Section 005 World Literatures in English

Instructor(s): Lem Johnson (eljay@umich.edu)

Prerequisites & Distribution: Prerequisite for concentrators in the Regular Program and in Honors. (3). (HU).

Credits: (3; 2 in the half-term).

Course Homepage: No Homepage Submitted.

English is spoken and written in India and Ireland, in the Caribbean and in the USA; so too in Africa, New Zealand and Australia. The same is true of England, of course. In addition, certain "master texts" of the language have traveled and continue to travel world-wide. They exert influence on and are in turn influenced by Africans and Australians; by Indians and Caribbeans no less than by New Zealanders and North Americans. Such "master texts" include the plays of Shakespeare and the tales of Chaucer, the fiction in Daniel Defoe and the poetry of William Wordsworth. This is all in addition to the language of commerce in Coca Cola, Big Macs and Kentucky Fried Chicken. The Bible in English (King James version), the journalese of CNN World News, and the rhythms of North American mass culture (radio and rock-n-roll; Hollywood movies; television talk show; MTV's hip-hop, etc.) have all been of some consequence.
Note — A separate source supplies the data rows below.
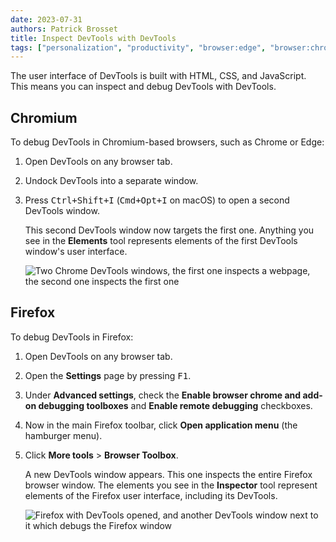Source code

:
 ```yaml
---
date: 2023-07-31
authors: Patrick Brosset
title: Inspect DevTools with DevTools
tags: ["personalization", "productivity", "browser:edge", "browser:chrome", "browser:firefox"]
---
```

The user interface of DevTools is built with HTML, CSS, and JavaScript. This means you can inspect and debug DevTools with DevTools.

## Chromium

To debug DevTools in Chromium-based browsers, such as Chrome or Edge:

1. Open DevTools on any browser tab.

1. Undock DevTools into a separate window.

1. Press <kbd>Ctrl+Shift+I</kbd> (<kbd>Cmd+Opt+I</kbd> on macOS) to open a second DevTools window.

    This second DevTools window now targets the first one. Anything you see in the **Elements** tool represents elements of the first DevTools window's user interface.

    ![Two Chrome DevTools windows, the first one inspects a webpage, the second one inspects the first one](../../assets/img/inspect-devtools-with-devtools-chrome.png)

## Firefox

To debug DevTools in Firefox:

1. Open DevTools on any browser tab.

1. Open the **Settings** page by pressing <kbd>F1</kbd>.

1. Under **Advanced settings**, check the **Enable browser chrome and add-on debugging toolboxes** and **Enable remote debugging** checkboxes.

1. Now in the main Firefox toolbar, click **Open application menu** (the hamburger menu).

1. Click **More tools** > **Browser Toolbox**.

    A new DevTools window appears. This one inspects the entire Firefox browser window. The elements you see in the **Inspector** tool represent elements of the Firefox user interface, including its DevTools.

    ![Firefox with DevTools opened, and another DevTools window next to it which debugs the Firefox window](../../assets/img/inspect-devtools-with-devtools-firefox.png)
We'll look into a variety of "English" contexts to see what such contacts and transformations have produced. Our interest will thus lead us into, say, Mulk Raj Anand (Caliban and Gandhi), Dorothy Allison (Bastard Out of Carolina), and Austin Clarke (Growing Up Stupid Under the Union Jack). Other contexts will take us into the worlds of E. M. Forster (A Passage to India) and Raja Rao (Kanthapura); into Ama Ata Aidoo (Our Sister Killjoy) and Earl Lovelace ("Joebell and America"). We will add other "push-pull" instances of language-in-action by way of Shakespeare (Merchant of Venice) and Walt Whitman (excerpts from Leaves of Grass), Mark Twain (A Connecticut Yankee in King Arthur's Court) and Aldous Huxley (Brave New World). Note: Preceded by small reports (1-2 pages) on each reading, the major assignment for this course will be a Final Project (10 pages) which compares/contrasts any two texts from any two of our English-speaking regions, e.g., West Africa & North America; Caribbean and Australia, etc.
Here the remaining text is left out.